Abstract

This study relates long-term mortality after cardiac surgery to different methods of measuring postoperative renal function, classified according to the Risk, Injury, Failure, Loss, and End-stage (RIFLE) criteria. The dynamics of acute kidney injury during hospital stay were studied by comparing renal function preoperatively, at its poorest measurement, and at discharge. A total of 5746 patients undergoing coronary artery bypass grafting were studied in a Cox analysis, over a median follow-up time of 6.0 years (range, 2.5-9.5 years). Renal function was determined using the highest and discharge levels of plasma creatinine by Cockroft-Gault and Modification of Diet in Renal Disease formulae. Acute kidney injury was classified according to the RIFLE criteria. Renal recovery was studied in a 2-dimensional matrix, and the impact of renal function at different time points was related to survival.
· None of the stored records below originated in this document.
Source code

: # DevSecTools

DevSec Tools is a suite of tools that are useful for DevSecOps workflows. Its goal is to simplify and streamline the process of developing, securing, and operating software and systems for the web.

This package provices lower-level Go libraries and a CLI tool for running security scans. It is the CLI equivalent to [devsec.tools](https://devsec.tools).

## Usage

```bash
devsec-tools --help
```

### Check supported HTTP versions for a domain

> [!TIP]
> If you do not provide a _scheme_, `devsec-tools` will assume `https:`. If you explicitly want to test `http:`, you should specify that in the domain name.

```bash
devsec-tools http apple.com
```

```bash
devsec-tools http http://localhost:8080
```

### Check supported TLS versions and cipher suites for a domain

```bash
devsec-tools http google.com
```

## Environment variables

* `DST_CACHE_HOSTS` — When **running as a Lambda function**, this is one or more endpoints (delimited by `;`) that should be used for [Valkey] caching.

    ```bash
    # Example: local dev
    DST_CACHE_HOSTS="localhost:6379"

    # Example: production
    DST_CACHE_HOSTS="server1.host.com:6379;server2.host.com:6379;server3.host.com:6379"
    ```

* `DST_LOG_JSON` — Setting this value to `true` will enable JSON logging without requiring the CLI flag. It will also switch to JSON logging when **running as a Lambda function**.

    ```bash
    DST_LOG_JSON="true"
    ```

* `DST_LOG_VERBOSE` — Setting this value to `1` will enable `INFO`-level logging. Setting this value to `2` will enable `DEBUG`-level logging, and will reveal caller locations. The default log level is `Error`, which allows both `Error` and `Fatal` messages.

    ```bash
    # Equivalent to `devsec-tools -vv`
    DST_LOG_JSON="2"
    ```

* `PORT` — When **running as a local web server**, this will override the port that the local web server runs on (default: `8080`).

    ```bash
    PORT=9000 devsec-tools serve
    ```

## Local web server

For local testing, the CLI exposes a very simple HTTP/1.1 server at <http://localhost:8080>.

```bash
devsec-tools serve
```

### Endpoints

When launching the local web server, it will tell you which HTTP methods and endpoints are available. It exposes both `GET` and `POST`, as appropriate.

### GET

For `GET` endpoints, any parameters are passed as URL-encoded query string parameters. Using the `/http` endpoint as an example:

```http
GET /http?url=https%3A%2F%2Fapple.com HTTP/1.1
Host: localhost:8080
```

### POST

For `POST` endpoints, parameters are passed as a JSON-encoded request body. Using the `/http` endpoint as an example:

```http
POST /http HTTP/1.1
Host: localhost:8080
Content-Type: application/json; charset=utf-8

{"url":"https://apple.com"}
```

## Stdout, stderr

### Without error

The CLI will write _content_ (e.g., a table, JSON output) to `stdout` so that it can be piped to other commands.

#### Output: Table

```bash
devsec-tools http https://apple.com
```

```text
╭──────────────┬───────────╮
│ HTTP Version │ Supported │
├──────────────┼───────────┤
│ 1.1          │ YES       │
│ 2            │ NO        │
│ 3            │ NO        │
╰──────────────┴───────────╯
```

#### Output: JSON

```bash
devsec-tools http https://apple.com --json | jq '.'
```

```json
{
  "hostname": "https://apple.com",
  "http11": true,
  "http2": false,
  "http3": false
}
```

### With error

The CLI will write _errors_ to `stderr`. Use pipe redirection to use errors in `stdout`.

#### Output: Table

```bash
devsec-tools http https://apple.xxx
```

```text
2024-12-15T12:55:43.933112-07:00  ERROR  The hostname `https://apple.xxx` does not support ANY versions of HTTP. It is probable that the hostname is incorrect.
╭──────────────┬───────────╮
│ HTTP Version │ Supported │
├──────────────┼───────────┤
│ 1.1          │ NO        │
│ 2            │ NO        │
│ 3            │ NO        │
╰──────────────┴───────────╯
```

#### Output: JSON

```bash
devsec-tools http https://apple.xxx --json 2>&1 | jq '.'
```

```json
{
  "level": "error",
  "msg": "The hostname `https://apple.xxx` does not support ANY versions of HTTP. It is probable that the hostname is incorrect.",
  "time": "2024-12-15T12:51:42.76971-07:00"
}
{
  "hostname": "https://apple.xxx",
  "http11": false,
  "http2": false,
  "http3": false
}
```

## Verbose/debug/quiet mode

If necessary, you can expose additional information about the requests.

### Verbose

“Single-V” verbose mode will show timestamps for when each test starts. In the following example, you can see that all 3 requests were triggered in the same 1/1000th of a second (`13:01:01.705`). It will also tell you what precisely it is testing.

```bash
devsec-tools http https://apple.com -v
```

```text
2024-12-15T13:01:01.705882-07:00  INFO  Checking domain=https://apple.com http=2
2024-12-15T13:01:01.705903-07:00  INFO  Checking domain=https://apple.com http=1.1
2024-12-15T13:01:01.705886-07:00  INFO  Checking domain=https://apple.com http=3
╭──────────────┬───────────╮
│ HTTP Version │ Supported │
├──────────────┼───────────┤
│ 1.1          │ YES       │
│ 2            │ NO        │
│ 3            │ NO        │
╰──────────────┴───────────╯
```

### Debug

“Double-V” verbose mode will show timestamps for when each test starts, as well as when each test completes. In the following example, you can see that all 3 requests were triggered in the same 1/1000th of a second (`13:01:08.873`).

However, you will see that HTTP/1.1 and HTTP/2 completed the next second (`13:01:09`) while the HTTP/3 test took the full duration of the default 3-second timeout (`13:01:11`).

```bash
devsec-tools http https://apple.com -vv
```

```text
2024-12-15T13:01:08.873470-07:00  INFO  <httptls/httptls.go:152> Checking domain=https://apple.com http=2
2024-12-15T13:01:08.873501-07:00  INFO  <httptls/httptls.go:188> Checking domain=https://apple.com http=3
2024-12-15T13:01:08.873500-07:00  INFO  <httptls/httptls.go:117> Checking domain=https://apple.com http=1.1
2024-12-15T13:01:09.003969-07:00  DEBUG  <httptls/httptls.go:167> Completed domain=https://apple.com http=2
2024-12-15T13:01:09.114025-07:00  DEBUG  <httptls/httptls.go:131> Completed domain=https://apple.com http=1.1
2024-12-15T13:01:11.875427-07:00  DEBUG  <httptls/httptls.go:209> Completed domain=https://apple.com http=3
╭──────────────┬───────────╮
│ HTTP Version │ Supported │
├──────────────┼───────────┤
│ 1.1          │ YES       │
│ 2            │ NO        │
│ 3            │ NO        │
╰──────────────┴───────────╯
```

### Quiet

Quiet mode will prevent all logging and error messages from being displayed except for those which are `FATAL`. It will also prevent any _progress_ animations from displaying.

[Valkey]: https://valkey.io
Although the p-creatinine classified most patients in the nonacute kidney injury and Risk class; the Cockroft-Gault and Modification of Diet in Renal Disease formulae classified more patients in Injury and Failure classes; and higher Risk, Injury, and Failure classes were associated with increased long-term mortality. The effect of renal recovery on long-term survival was only in part associated with improved outcome. In addition, the poorest renal function was a stronger predictor of mortality compared with preoperative and discharge levels. Classification using RIFLE criteria seems to be useful because it detects patients with renal impairment that affects long-term survival. The Modification of Diet in Renal Disease method seems to be the most robust method when predicting outcome, and the poorest renal function was the best predictor of outcome. Renal recovery was generally associated with better outcome.